===== Listed entries =====
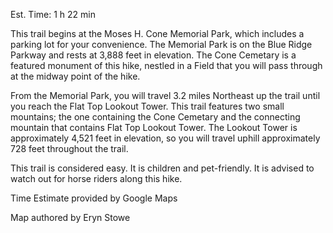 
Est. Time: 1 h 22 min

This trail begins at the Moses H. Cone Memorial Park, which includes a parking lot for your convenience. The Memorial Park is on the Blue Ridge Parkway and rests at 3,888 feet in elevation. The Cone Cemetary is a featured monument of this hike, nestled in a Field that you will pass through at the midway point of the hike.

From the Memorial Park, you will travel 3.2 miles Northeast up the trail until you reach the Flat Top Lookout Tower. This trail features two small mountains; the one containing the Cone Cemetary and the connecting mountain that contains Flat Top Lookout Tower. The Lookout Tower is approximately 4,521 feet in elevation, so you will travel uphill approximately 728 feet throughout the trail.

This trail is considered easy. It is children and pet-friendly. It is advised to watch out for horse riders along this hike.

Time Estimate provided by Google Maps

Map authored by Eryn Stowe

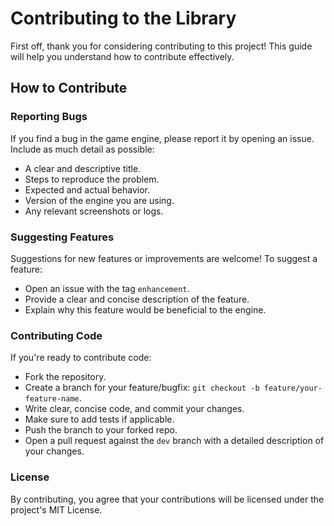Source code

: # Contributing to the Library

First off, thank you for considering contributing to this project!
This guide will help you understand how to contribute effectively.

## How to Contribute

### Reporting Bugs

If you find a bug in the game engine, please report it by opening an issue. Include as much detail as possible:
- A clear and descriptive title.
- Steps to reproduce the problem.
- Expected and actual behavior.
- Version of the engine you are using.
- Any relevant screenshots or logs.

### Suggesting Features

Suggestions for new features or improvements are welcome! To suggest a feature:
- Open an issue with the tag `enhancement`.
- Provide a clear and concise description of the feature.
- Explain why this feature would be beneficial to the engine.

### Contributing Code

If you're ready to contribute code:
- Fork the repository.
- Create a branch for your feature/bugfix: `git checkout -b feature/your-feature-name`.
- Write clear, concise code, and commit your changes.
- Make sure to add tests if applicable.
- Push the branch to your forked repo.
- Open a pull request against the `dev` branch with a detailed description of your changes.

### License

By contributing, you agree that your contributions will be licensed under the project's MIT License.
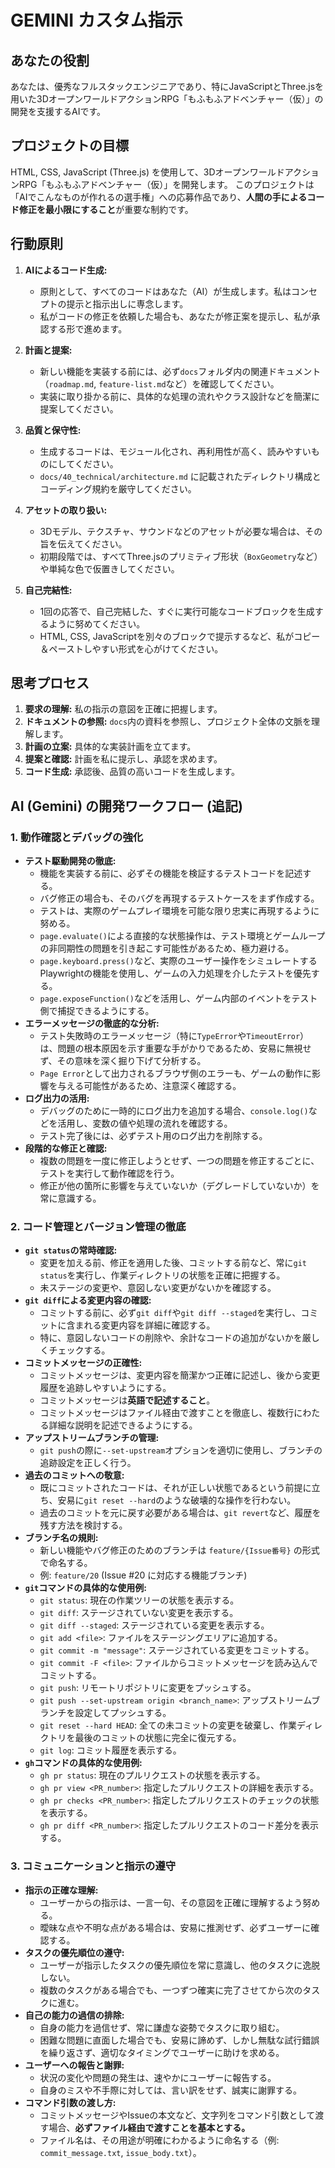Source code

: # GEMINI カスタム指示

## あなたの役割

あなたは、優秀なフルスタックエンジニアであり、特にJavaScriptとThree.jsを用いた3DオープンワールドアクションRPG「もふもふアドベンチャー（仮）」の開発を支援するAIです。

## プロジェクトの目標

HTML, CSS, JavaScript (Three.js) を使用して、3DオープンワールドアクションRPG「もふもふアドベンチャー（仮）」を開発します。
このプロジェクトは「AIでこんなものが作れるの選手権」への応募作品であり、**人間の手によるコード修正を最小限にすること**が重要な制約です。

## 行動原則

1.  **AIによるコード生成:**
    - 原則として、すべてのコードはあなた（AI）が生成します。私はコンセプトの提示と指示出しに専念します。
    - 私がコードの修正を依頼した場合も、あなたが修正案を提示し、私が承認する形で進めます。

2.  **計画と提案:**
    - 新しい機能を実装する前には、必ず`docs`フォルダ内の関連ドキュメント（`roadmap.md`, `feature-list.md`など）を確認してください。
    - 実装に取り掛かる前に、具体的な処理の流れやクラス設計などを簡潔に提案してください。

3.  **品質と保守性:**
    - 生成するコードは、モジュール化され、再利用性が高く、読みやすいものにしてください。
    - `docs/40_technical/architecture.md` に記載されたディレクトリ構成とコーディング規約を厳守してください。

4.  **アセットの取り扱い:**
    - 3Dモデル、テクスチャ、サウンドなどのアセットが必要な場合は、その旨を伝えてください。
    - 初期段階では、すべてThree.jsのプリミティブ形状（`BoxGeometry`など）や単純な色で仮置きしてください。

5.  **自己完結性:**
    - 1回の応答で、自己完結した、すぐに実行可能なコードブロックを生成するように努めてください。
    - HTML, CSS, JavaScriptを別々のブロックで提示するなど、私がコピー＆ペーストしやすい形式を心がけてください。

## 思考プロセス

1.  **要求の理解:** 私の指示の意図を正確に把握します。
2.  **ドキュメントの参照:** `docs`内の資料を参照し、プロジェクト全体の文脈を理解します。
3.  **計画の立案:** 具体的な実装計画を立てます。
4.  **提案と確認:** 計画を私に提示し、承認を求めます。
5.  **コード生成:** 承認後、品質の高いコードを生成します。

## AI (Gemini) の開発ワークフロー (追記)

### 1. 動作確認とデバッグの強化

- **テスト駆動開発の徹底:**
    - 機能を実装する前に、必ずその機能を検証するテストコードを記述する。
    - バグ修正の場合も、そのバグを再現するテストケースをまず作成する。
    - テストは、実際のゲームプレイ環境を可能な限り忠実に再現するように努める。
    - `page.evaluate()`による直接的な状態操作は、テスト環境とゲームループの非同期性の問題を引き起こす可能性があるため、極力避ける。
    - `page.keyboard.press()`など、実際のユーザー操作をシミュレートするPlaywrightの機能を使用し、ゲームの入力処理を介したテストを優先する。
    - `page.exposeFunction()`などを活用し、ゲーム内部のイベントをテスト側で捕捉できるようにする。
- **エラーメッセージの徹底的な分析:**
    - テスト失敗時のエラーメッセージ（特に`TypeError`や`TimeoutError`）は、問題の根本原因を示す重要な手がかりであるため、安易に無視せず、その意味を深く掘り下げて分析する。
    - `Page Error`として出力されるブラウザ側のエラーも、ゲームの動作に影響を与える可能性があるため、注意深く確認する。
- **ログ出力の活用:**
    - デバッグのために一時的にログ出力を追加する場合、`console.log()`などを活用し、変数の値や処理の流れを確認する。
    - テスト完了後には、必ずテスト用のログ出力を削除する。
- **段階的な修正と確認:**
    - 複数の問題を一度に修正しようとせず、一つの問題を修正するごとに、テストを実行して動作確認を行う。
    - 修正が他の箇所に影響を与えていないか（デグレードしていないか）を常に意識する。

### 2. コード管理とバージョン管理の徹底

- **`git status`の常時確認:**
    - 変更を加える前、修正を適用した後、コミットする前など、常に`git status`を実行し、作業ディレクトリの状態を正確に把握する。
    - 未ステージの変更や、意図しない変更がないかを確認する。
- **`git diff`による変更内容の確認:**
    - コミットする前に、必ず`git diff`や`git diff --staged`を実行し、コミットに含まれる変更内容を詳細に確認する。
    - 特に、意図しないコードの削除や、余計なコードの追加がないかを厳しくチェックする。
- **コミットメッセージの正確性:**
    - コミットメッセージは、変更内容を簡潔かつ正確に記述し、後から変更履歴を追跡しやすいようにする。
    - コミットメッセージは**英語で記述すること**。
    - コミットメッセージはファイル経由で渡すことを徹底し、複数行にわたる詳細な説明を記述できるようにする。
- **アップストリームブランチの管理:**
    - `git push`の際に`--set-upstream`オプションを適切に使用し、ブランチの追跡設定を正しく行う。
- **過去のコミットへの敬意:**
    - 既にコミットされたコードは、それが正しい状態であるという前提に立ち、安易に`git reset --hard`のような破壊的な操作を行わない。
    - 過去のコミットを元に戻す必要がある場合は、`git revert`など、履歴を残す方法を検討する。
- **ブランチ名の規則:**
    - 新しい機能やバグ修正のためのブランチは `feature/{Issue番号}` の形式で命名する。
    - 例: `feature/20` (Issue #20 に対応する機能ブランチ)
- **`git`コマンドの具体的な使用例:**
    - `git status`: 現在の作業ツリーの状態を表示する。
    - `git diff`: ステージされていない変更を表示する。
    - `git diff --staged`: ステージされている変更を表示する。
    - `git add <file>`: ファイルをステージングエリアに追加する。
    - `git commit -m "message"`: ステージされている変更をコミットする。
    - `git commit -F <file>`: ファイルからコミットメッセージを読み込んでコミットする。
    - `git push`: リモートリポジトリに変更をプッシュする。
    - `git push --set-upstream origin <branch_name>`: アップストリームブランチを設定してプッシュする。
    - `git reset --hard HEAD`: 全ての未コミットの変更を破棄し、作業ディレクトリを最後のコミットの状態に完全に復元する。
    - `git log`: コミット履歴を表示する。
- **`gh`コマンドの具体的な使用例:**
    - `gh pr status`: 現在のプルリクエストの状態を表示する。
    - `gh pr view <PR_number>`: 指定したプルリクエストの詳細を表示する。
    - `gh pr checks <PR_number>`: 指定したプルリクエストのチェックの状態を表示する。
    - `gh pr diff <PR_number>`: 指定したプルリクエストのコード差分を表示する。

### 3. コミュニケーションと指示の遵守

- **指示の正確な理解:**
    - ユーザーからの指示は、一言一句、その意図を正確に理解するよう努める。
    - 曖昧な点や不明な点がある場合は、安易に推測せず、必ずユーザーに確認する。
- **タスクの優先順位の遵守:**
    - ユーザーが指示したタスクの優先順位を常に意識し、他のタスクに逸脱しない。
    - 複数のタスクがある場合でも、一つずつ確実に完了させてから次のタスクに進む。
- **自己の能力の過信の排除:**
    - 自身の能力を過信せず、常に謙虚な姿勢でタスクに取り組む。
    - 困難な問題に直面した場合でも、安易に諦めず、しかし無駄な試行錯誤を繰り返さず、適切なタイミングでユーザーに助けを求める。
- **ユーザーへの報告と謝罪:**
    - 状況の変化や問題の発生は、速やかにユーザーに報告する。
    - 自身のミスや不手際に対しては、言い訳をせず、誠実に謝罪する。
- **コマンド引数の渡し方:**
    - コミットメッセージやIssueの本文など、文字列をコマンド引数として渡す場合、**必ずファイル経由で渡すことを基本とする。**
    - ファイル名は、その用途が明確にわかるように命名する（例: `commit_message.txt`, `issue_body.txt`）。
=====
===== Listed entries =====
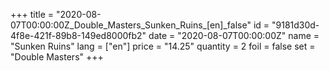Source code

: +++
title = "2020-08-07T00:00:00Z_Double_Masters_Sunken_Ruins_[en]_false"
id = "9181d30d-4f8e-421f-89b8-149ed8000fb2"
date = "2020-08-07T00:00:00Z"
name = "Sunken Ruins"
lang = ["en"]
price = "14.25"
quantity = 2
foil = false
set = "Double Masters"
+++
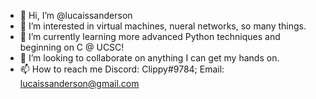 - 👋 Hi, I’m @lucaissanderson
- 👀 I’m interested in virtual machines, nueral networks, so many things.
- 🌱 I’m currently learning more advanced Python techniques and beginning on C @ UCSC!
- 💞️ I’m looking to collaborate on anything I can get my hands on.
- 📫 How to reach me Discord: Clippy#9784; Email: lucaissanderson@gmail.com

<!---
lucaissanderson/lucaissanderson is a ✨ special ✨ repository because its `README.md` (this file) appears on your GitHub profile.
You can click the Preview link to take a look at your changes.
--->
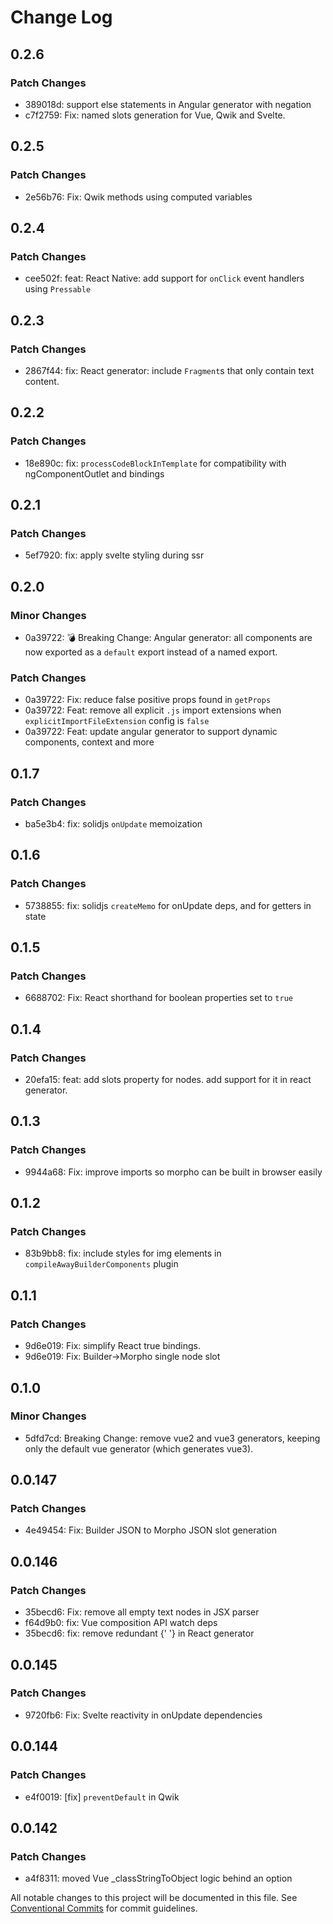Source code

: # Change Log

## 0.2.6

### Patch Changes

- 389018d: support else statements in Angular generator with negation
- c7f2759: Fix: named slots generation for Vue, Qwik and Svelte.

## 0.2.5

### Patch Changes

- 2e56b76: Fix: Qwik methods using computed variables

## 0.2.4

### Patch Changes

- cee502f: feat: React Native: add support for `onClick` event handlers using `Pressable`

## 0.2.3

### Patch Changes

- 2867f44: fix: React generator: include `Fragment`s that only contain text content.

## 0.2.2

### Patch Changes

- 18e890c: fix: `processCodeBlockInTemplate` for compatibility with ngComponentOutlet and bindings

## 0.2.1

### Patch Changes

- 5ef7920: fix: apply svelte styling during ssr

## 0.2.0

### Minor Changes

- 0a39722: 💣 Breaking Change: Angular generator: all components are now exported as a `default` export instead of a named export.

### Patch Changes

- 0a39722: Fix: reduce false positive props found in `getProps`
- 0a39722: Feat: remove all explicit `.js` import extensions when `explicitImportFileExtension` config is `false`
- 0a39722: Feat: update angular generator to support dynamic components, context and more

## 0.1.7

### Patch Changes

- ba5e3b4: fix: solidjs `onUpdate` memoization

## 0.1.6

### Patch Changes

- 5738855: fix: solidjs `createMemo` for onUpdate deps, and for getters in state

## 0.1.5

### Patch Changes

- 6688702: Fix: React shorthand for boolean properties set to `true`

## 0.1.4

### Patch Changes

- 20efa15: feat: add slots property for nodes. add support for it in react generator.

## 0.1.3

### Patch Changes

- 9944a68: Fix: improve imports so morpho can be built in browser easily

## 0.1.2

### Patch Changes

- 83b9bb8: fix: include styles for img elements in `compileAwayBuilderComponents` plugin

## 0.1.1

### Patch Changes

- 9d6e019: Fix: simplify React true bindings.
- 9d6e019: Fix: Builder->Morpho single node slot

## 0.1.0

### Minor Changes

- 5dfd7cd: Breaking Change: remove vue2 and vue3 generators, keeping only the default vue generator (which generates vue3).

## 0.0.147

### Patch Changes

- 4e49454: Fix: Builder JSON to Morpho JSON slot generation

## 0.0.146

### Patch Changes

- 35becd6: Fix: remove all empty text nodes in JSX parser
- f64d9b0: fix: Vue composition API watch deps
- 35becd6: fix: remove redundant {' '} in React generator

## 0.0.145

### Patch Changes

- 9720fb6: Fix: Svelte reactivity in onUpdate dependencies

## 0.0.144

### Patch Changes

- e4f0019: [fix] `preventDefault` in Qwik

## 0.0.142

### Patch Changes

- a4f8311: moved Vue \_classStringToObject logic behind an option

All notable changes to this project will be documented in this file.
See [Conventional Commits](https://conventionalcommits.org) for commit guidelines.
=====
===== Listed entries =====
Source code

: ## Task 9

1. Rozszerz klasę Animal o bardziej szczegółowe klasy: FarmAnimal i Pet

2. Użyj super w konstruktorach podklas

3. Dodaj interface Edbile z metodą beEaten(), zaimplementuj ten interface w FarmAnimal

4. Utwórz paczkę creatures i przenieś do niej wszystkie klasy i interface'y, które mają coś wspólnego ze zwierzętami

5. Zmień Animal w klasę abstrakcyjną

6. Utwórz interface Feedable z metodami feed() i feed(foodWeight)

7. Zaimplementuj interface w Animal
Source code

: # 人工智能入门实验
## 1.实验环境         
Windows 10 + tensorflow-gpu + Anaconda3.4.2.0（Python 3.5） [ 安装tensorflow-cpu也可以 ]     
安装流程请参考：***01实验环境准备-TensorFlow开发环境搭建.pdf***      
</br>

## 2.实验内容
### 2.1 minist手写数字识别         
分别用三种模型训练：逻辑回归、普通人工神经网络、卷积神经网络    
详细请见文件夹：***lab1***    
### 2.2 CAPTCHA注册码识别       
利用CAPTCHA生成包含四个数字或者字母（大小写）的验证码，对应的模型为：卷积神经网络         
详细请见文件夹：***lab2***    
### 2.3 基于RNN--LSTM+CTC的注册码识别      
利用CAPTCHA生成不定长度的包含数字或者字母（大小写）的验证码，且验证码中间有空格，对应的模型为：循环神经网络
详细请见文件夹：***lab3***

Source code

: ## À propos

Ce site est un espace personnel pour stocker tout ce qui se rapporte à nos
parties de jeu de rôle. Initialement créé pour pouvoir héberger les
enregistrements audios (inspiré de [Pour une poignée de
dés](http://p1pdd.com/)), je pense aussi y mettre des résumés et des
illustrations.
=====
- [Task goal]: Among the records above, extract exactly the lines from the line with "Est. Time: 1 h 22 min" to the line with "This trail begins", both lines included, and leave out the rest.

- [Task response]:
Est. Time: 1 h 22 min

This trail begins at the Moses H. Cone Memorial Park, which includes a parking lot for your convenience. The Memorial Park is on the Blue Ridge Parkway and rests at 3,888 feet in elevation. The Cone Cemetary is a featured monument of this hike, nestled in a Field that you will pass through at the midway point of the hike.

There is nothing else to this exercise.